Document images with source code

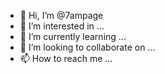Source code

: - 👋 Hi, I’m @7ampage
- 👀 I’m interested in ...
- 🌱 I’m currently learning ...
- 💞️ I’m looking to collaborate on ...
- 📫 How to reach me ...

<!---
7ampage/7ampage is a ✨ special ✨ repository because its `README.md` (this file) appears on your GitHub profile.
You can click the Preview link to take a look at your changes.
--->
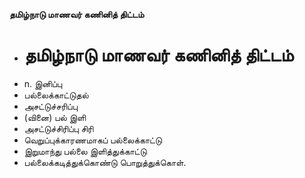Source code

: **தமிழ்நாடு மாணவர் கணினித் திட்டம்**
- # தமிழ்நாடு மாணவர் கணினித் திட்டம்
- n. இனிப்பு
- பல்லைக்காட்டுதல்
- அசட்டுச்சரிப்பு
- (வினை) பல் இளி
- அசட்டுச்சிரிப்பு சிரி
- வெறுப்புக்காரணமாகப் பல்லைக்காட்டு
- இறுமாந்து பல்லை இளித்துக்காட்டு
- பல்லைக்கடித்துக்கொண்டு பொறுத்துக்கொள்.

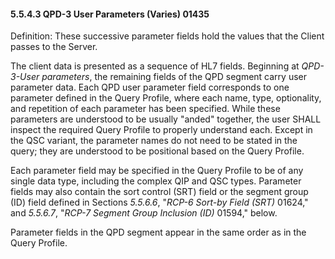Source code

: #### 5.5.4.3 QPD-3 User Parameters (Varies) 01435 

Definition: These successive parameter fields hold the values that the Client passes to the Server.

The client data is presented as a sequence of HL7 fields. Beginning at _QPD-3-User parameters_, the remaining fields of the QPD segment carry user parameter data. Each QPD user parameter field corresponds to one parameter defined in the Query Profile, where each name, type, optionality, and repetition of each parameter has been specified. While these parameters are understood to be usually "anded" together, the user SHALL inspect the required Query Profile to properly understand each. Except in the QSC variant, the parameter names do not need to be stated in the query; they are understood to be positional based on the Query Profile.

Each parameter field may be specified in the Query Profile to be of any single data type, including the complex QIP and QSC types. Parameter fields may also contain the sort control (SRT) field or the segment group (ID) field defined in Sections _5.5.6.6_, "_RCP-6 Sort-by Field (SRT)_ 01624," and _5.5.6.7_, "_RCP-7 Segment Group Inclusion (ID)_ 01594," below.

Parameter fields in the QPD segment appear in the same order as in the Query Profile.
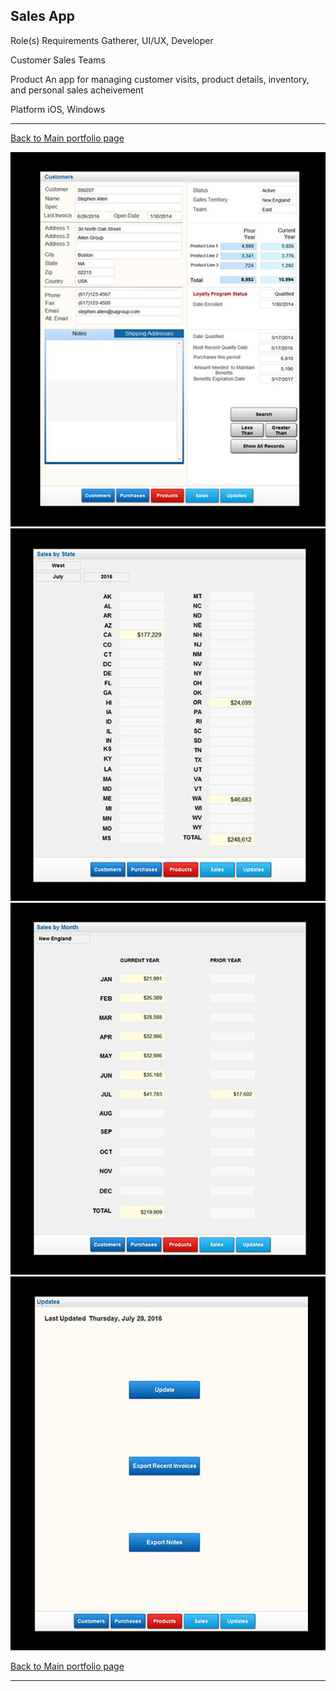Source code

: ## Sales App

Role(s)   Requirements Gatherer, UI/UX, Developer

Customer  Sales Teams 

Product   An app for managing customer visits, product details, inventory, and personal sales acheivement

Platform  iOS, Windows

---

[Back to Main portfolio page](https://abien1.github.io)


<img src="images/image_5.png?raw=true"/>



<img src="images/image_6.png?raw=true"/>



<img src="images/image_7.png?raw=true"/>



<img src="images/image_8.png?raw=true"/>



[Back to Main portfolio page](https://abien1.github.io)

---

What is required
When copying from the data above, print only the lines from the line containing "You can click" to the line containing "Definition: These successive", exactly, and leave the pictures out.

Your solution
You can click the Preview link to take a look at your changes.
--->
Source code

: **தமிழ்நாடு மாணவர் கணினித் திட்டம்**
- # தமிழ்நாடு மாணவர் கணினித் திட்டம்
- n. இனிப்பு
- பல்லைக்காட்டுதல்
- அசட்டுச்சரிப்பு
- (வினை) பல் இளி
- அசட்டுச்சிரிப்பு சிரி
- வெறுப்புக்காரணமாகப் பல்லைக்காட்டு
- இறுமாந்து பல்லை இளித்துக்காட்டு
- பல்லைக்கடித்துக்கொண்டு பொறுத்துக்கொள்.

Source code

: #### 5.5.4.3 QPD-3 User Parameters (Varies) 01435 

Definition: These successive parameter fields hold the values that the Client passes to the Server.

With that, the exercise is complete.